January 29, 2007
Beware Free Wi-Fi Scam In Airports
Everyone loves free Wi-Fi while traveling, right? Check out this Computerworld article on fake Wi-Fi hotspots at major airports that really put you and your company at serious risk.
Fake Wi-Fi hotspots and "man in the middle" attacks are nothing new. The key is that they are actually peer-to-peer or "ad hoc" wireless network connections -- meaning that your laptop connects directly to someone else's PC, not a wireless access point. That's a major security no-no, as they can sniff your logins, passwords, and other confidential data you send through. They can also deposit some nasty items on your PC behind the scenes. Guess what happens when you connect to your company's or firm's network when you get back to the office?
What's nice about this article is that it also tells you how to set your wireless networking settings in both Windows XP and Vista to prevent your PC from making any ad hoc wireless connections. Note this won't stop your laptop from finding and connecting to a bogus wireless access point set up nearby for nefarious purposes. It's just one more layer of security, and every little bit helps.
January 28, 2007
Think Twice Before Upgrading Your Wi-Fi Router
Law.com has a quick and helpful piece on why you shouldn't upgrade to a Pre-N Wi-Fi router -- at least not until the new "n" standard, 802.11n, has been ratified. If you're using your home Wi-Fi network mainly for surfing the web, then your broadband ISP provider is most likely the limiting factor, not your existing router, especially if it's a "g" router (802.11g).

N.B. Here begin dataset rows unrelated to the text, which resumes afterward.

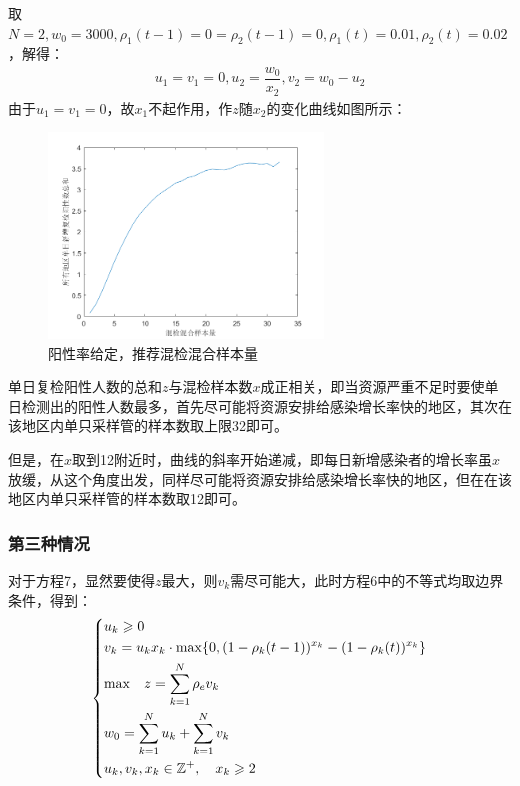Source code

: \documentclass[withoutpreface,bwprint]{cumcmthesis} %
\begin{document}
取$N=2,w_0=3000,\rho_1(t-1)=0=\rho_2(t-1)=0,\rho_1(t)=0.01,\rho_2(t)=0.02$，解得：
\begin{align*}
    u_1=v_1=0, u_2=\dfrac{w_0}{x_2},v_2=w_0-u_2
\end{align*}
由于$u_1=v_1=0$，故$x_1$不起作用，作$z$随$x_2$的变化曲线如图所示：
\begin{figure}[H]
\centering
\includegraphics[width=0.65\textwidth]{fig_pro2.png}
\caption{阳性率给定，推荐混检混合样本量}
\label{pro1}
\end{figure}

单日复检阳性人数的总和$z$与混检样本数$x$成正相关，即当资源严重不足时要使单日检测出的阳性人数最多，首先尽可能将资源安排给感染增长率快的地区，其次在该地区内单只采样管的样本数取上限32即可。

但是，在$x$取到12附近时，曲线的斜率开始递减，即每日新增感染者的增长率虽$x$放缓，从这个角度出发，同样尽可能将资源安排给感染增长率快的地区，但在在该地区内单只采样管的样本数取12即可。

\subsubsection{第三种情况}
对于方程7，显然要使得$z$最大，则$v_k$需尽可能大，此时方程6中的不等式均取边界条件，得到：
\begin{align}
\label{eq2solution1}
    \left\{
    \begin{aligned}
        &u_k \geqslant 0 \\
        &v_k =u_k x_k\cdot {\rm max}
         \{0,(1-\rho_k(t-1))^{x_k}-(1-\rho_k(t))^{x_k} \} \\
        &{\rm max} \quad z = \sum^N_{k=1}\rho_e v_k  \\
        &w_0 =\sum^N_{k=1} u_k +\sum^N_{k=1} v_k  \\
        &u_k,v_k,x_k\in\mathbb{Z^+}, \quad x_k \geqslant 2\\
    \end{aligned}
    \right.
\end{align}
\end{document}
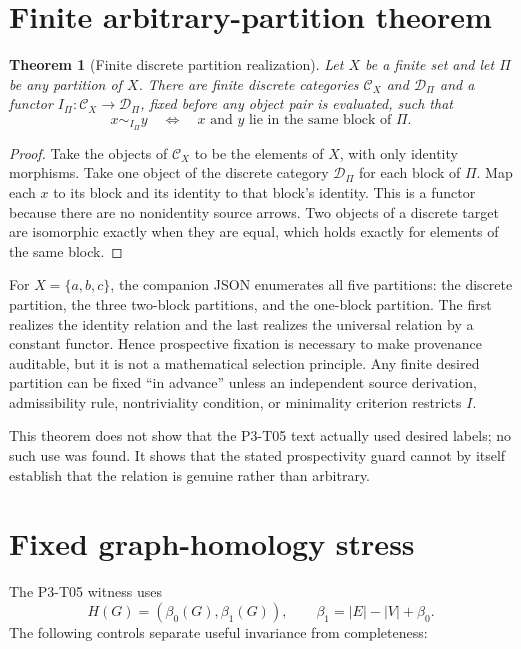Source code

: \documentclass[11pt]{article}
\newtheorem{theorem}{Theorem}
\begin{document}
\section{Finite arbitrary-partition theorem}

\begin{theorem}[Finite discrete partition realization]
Let \(X\) be a finite set and let \(\Pi\) be any partition of \(X\).  There
are finite discrete categories \(\mathcal C_X\) and \(\mathcal D_\Pi\) and a
functor \(I_\Pi:\mathcal C_X\to\mathcal D_\Pi\), fixed before any object
pair is evaluated, such that
\[
 x\sim_{I_\Pi}y \quad\Longleftrightarrow\quad
 x\text{ and }y\text{ lie in the same block of }\Pi.
\]
\end{theorem}
\begin{proof}
Take the objects of \(\mathcal C_X\) to be the elements of \(X\), with only
identity morphisms.  Take one object of the discrete category
\(\mathcal D_\Pi\) for each block of \(\Pi\).  Map each \(x\) to its block
and its identity to that block's identity.  This is a functor because there
are no nonidentity source arrows.  Two objects of a discrete target are
isomorphic exactly when they are equal, which holds exactly for elements of
the same block.
\end{proof}

For \(X=\{a,b,c\}\), the companion JSON enumerates all five partitions:
the discrete partition, the three two-block partitions, and the one-block
partition.  The first realizes the identity relation and the last realizes
the universal relation by a constant functor.  Hence prospective fixation is necessary to make
provenance auditable, but it is not a mathematical selection principle.  Any
finite desired partition can be fixed ``in advance'' unless an independent
source derivation, admissibility rule, nontriviality condition, or minimality
criterion restricts \(I\).

This theorem does not show that the P3-T05 text actually used desired labels;
no such use was found.  It shows that the stated prospectivity guard cannot by
itself establish that the relation is genuine rather than arbitrary.

\section{Fixed graph-homology stress}

The P3-T05 witness uses
\[
 H(G)=(\beta_0(G),\beta_1(G)),\qquad
 \beta_1=|E|-|V|+\beta_0.
\]
The following controls separate useful invariance from completeness:
\end{document}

For much less than the unratified "Pre-N" or "Draft-N" routers, you can buy 802.11g routers that have been enhanced with so-called MIMO technology -- which use an array of antennas for Multiple-Input, Multiple-Output transmissions, extending range and speed." The challenge with these pre-releases of "n" routers is how well they'll conform to the final specs and work with various other Wi-Fi equipment from different vendors. My guess is that the closer we get to the final "n" standard, newer routers produced along the way will generally fare better in compatibility -- but -- nothing is for certain until the standard is ratified.
Supposedly, routers using the forthcoming 802.11n standard will be backward-compatible with the previous 802.11a/b/g devices, working at those older devices' fastest speeds. "N" achieves speeds far above "a", "b", and "g" through three methods: Itís more efficient, it has more radios, and it can use more spectrum. It's widely been discussed that "n" wireless routers will have more range and speeds in the hundreds of Mbps.
For now, the enhanced "g" MIMO (Multiple-input-multiple-output) technology looks to be the most cost-effective. MIMO's benefits boost performance and range, while still handling existing 802.11a/b/g radios. Now, if you're regularly pushing very large files and print jobs through your home wireless network and it's taking its toll on your patience or productivity, then the "Pre-N" performance gains are worth a look. It should also be mentioned that as long as the "Pre-N" router hardware is fully compatible with the final "n" standard (buyer beware), it's probably a good bet that "Pre-N" router vendors will make software upgrades available -- allowing users to update the router's firmware to be fully "n" compliant. If you're squeamish about flashing firmware or reconfiguring your router, then I wouldn't recommend "Pre-N" routers. Overall, I think most people will continue to do well with their existing home "g" router until the final "n" standard routers hit the market, with prices falling as volume increases.